Among the various exhibitions curated, I mention only two of the most recent in collaboration with Miroslava Hajek “Munari i Colori della Luce” which was held at the Madre Museum in Naples in 2019 and “Art: from the STREET to the WALLS” in progress now in Treviso until February, you have dealt with very different languages and techniques, graphics, painting, sculpture, street art, all the result of a bursting evolution that characterized the 1900s and which is still continuing. In these first twenty years of the 21st century, in your opinion from the point of view of approach and perception of art, are there points of continuity with the 1900s or does art continue to change in a proteiform way?
You ask if there is continuity with the 1900s? I say that the link leads further back. Therefore, I counter-question: “ how and at what extent is it possible to discern a sample of holy water from a very normal sample of water? “
As a matter of fact, contemporary art poses the same questions as Christian sacred art does and classical art does as well, clearly trying to turn attention to the invisible. It translates the idea into a figural language that poses itself as an analogy of the thing (sacred, natural, ideal, metaphysical, material, impermanent).
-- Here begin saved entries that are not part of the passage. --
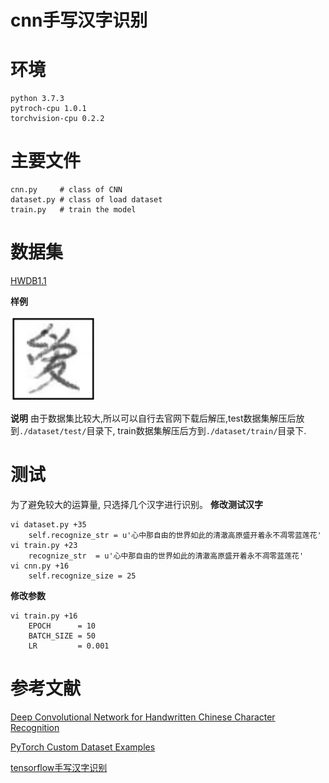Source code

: # cnn手写汉字识别

# 环境

```
python 3.7.3
pytroch-cpu 1.0.1
torchvision-cpu 0.2.2 
```

# 主要文件

```
cnn.py     # class of CNN
dataset.py # class of load dataset
train.py   # train the model
```

# 数据集

[HWDB1.1](http://www.nlpr.ia.ac.cn/databases/handwriting/Download.html)


**样例**

![sample](./img/sample.png)

**说明**
由于数据集比较大,所以可以自行去官网下载后解压,test数据集解压后放到`./dataset/test/`目录下, train数据集解压后方到`./dataset/train/`目录下.

# 测试
为了避免较大的运算量, 只选择几个汉字进行识别。
**修改测试汉字**
```
vi dataset.py +35
    self.recognize_str = u'心中那自由的世界如此的清澈高原盛开着永不凋零蓝莲花'
vi train.py +23
    recognize_str  = u'心中那自由的世界如此的清澈高原盛开着永不凋零蓝莲花'
vi cnn.py +16
    self.recognize_size = 25
```
**修改参数**
```
vi train.py +16
    EPOCH      = 10
    BATCH_SIZE = 50
    LR         = 0.001
```
 
# 参考文献
[Deep Convolutional Network for Handwritten Chinese Character Recognition](http://yuhao.im/files/Zhang_CNNChar.pdf)

[PyTorch Custom Dataset Examples](https://github.com/utkuozbulak/pytorch-custom-dataset-examples)

[tensorflow手写汉字识别](http://blog.topspeedsnail.com/archives/10897)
Moreover, I’d say that the innovation of the artistic research in the Contemporary, opens, profitably, to new ontological and linguistic cognitive dimensions, which implicitly offer possible and further interpretations for aspects and moments of the art of distant as well as recent past.
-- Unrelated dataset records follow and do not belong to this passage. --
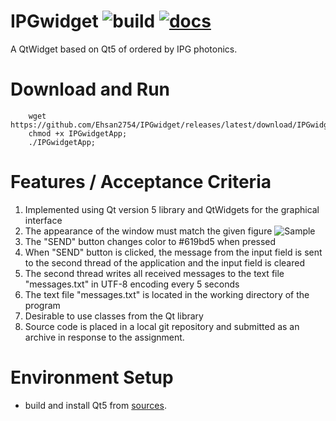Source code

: # IPGwidget ![build](https://github.com/Ehsan2754/IPGwidget/actions/workflows/build.yml/badge.svg)  [![docs](https://github.com/Ehsan2754/IPGwidget/actions/workflows/docs.yml/badge.svg)](https://ehsan2754.github.io/IPGwidget)

A QtWidget based on Qt5 of ordered by IPG photonics. 

# Download and Run
```
    wget https://github.com/Ehsan2754/IPGwidget/releases/latest/download/IPGwidgetApp;
    chmod +x IPGwidgetApp; 
    ./IPGwidgetApp;
``` 
# Features / Acceptance Criteria
1. Implemented using Qt version 5 library and QtWidgets for the graphical interface
2. The appearance of the window must match the given figure
    ![Sample](https://i.ibb.co/smCSV2P/Screenshot-from-2023-02-03-16-10-23.png)
3. The "SEND" button changes color to #619bd5 when pressed
4. When "SEND" button is clicked, the message from the input field is sent to the second thread of the application and the input field is cleared
5. The second thread writes all received messages to the text file "messages.txt" in UTF-8 encoding every 5 seconds
6. The text file "messages.txt" is located in the working directory of the program
7. Desirable to use classes from the Qt library
8. Source code is placed in a local git repository and submitted as an archive in response to the assignment.

# Environment Setup
* build and install Qt5 from [sources](https://wiki.qt.io/Building_Qt_5_from_Git#Getting_the_source_code).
The COMEL Award promotes the aesthetic and artistic use of aluminium, enhancing its peculiarities at each edition: lightness, malleability, shine, ductility. During the various editions, some artists have confessed to having approached this metal for the first time to participate, and were fascinated by it. During your career as a curator have you met artists who used this metal more or less frequently? Have you ever had the impression that the characteristics of a material can affect the creativity of an artist? or vice versa, does the artist decide to use a specific material because its characteristics will be essential to achieve the desired result?
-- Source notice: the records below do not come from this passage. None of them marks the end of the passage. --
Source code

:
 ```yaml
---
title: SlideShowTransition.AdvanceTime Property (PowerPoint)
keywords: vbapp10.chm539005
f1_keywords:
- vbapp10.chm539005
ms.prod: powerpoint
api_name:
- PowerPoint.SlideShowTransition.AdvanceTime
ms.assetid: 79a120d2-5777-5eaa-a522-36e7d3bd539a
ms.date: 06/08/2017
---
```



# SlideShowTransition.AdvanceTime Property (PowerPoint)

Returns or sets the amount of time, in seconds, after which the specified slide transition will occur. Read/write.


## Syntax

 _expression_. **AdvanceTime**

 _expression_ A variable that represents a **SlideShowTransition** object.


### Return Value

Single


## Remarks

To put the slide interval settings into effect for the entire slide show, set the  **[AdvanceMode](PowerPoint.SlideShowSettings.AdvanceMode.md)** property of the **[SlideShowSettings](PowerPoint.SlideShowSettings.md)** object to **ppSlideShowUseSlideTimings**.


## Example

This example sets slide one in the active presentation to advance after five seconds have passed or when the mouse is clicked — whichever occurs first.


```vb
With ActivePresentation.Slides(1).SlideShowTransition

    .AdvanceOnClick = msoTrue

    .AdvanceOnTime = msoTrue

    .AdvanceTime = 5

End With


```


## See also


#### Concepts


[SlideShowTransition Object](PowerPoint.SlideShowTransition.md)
It is significant that you ask me about the aesthetics of aluminium since it is clear that the possibility of thinking about materials has penetrated into common use. This is the conquest of contemporary art, opened up by the offshoots of Futurism: from the Marinettian analogy to the polymaterism theorized by Boccioni and practiced by Balla through the new material philosophy of the Futurist Reconstruction of the universe. This attention to the material itself has extended to the entire Western Avant-garde, placing itself as the starting point for the development of the Neo-Avant-garde in a process of evacuation of form from two-dimensionality to the environment. Therefore, the Contemporary has always shown how the same material, for example, the stone, while it is used in the tool (the hammer), in the work of art rests in itself, remains, and thus exposes its essence, which is then the evidence of its materiality (in the Temple). But this material evidence on the other hand has also been the bearer of extracts of reality, that have increasingly made the work similar to the real object, creating a short circuit such that aesthetics are no longer the only guarantee of discernment for the work of art, but it is necessary to construct acts of conscious interpretation. In this case, therefore, all this affirms the possibility of developing alternative forms of knowledge, and this is what the COMEL award does the most, in terms of cultural resilience. In keeping always open the possibility for artists and for society to confront themselves with a tactile knowledge of the world. And as much as never before, we do need sculpture that can be touched.